Naturally, when I should be in bed, I'm ruminating about stereotyping, marginalization, tokening, stock characters, archetypes, blah blah.
All because I've found it annoying that metacultural representations of geeks tend to go with shorthand based on Star Wars, Star Trek, vampires, zombies, superheroes and, if they're trying to aim in a slightly more hipster direction, Whedon (for UKers: Add Who.) And also because I'm feeling rather marginalized these days because I'm not really into any of those things, and therefore I'm apparently not really a geek, depending on whom one asks.
There isn't necessarily a problem with those fandoms (or their canons) per se, and they do have large-enough followings that they're very salient. When you're sheerly generalizing and statistics matter, yeah, you can probably assume that the average geek is familiar with Han Solo. The problem, however, is that these fandoms have become so genericized that non-geek culture has formed incredibly limited and easily marginalized shorthand views of the types of people represented in them, and thus fen in general.

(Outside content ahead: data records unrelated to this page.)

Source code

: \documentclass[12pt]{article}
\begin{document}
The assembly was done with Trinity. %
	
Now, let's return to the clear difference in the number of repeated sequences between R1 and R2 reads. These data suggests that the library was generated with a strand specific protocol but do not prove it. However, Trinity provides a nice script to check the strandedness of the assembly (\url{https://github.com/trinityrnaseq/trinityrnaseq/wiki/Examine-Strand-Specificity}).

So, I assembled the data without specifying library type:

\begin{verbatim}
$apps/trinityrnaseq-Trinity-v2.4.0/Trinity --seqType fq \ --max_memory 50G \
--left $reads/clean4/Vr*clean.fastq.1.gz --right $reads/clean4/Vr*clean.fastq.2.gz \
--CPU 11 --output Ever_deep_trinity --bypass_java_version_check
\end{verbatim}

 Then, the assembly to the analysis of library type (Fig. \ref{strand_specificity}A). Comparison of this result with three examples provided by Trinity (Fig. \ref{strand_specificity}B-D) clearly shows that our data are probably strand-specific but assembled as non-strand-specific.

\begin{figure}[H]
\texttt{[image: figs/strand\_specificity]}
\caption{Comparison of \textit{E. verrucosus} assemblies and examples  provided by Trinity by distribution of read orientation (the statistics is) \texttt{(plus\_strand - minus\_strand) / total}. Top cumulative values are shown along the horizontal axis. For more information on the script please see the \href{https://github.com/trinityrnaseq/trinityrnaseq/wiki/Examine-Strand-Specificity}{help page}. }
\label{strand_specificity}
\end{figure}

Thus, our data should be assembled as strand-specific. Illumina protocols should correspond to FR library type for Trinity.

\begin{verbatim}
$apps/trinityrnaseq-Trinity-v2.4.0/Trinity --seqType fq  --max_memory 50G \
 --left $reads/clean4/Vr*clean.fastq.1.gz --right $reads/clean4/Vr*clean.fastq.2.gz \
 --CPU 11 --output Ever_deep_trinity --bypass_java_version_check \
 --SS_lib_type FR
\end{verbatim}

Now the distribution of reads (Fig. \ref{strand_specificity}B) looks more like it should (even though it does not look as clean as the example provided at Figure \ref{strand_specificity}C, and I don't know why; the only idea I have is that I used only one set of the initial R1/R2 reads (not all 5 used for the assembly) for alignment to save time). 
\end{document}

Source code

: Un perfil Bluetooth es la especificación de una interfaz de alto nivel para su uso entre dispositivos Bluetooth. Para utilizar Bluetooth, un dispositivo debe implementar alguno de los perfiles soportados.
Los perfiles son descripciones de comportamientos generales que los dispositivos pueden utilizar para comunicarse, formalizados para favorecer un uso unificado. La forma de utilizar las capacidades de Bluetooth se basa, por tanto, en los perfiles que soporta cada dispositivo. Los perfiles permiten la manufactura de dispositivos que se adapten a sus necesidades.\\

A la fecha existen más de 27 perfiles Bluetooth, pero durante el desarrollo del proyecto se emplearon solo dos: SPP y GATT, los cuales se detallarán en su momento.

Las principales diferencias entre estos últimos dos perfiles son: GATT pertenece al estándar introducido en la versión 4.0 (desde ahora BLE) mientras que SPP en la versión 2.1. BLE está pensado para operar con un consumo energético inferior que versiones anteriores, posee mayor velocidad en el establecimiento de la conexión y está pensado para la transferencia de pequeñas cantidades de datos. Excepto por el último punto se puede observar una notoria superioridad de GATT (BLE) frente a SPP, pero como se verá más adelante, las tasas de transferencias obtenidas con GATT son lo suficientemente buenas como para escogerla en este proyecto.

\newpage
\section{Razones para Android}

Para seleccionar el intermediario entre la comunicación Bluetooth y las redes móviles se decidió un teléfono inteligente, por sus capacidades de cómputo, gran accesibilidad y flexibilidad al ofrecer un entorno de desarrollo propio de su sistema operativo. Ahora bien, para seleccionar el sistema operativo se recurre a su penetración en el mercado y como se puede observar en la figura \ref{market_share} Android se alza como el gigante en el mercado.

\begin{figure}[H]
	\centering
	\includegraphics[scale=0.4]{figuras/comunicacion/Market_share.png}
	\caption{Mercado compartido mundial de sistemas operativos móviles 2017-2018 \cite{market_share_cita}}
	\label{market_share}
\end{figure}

For another example: It's the problem of virtually every gay character in straight media boiling down to a cookie-cutter fabulous queen. There's absolutely nothing wrong with fabulous queens, of course, and absolutely, they exist and deserve representation. The problem is that straight culture has a very set character card in mind for people exhibiting those traits, and it's one that they find easily dismissable. As with any other stock token, lazy writers (or ones bound by lazy, small-minded producers and editors) draw up the paper doll, give it a few universally recognizable traits, and think that's good enough to represent several million people. It's SO much harder to write a person with hobbies, ideas, a life purpose, a sex life, fears, hopes, love ... who also just happens to be a fabulous queen. Or any other flavor of queer, regardless of whether there's a name and a lot of real-life mascots for it.
I think we geeks are just so tickled that mainstream culture is pandering to us at all that we're not questioning enough how we're being represented. So long as it's beyond the socially-stunted, hygiene-challenged, mom's-basement guy, we're happy, even if the stock characters that continue to be produced don't actually look or act like ourselves or anyone we know, or are used as the butt of jokes or for the amusement of a largely muggle audience. (See: Chuck, Big Bang Theory, etc.)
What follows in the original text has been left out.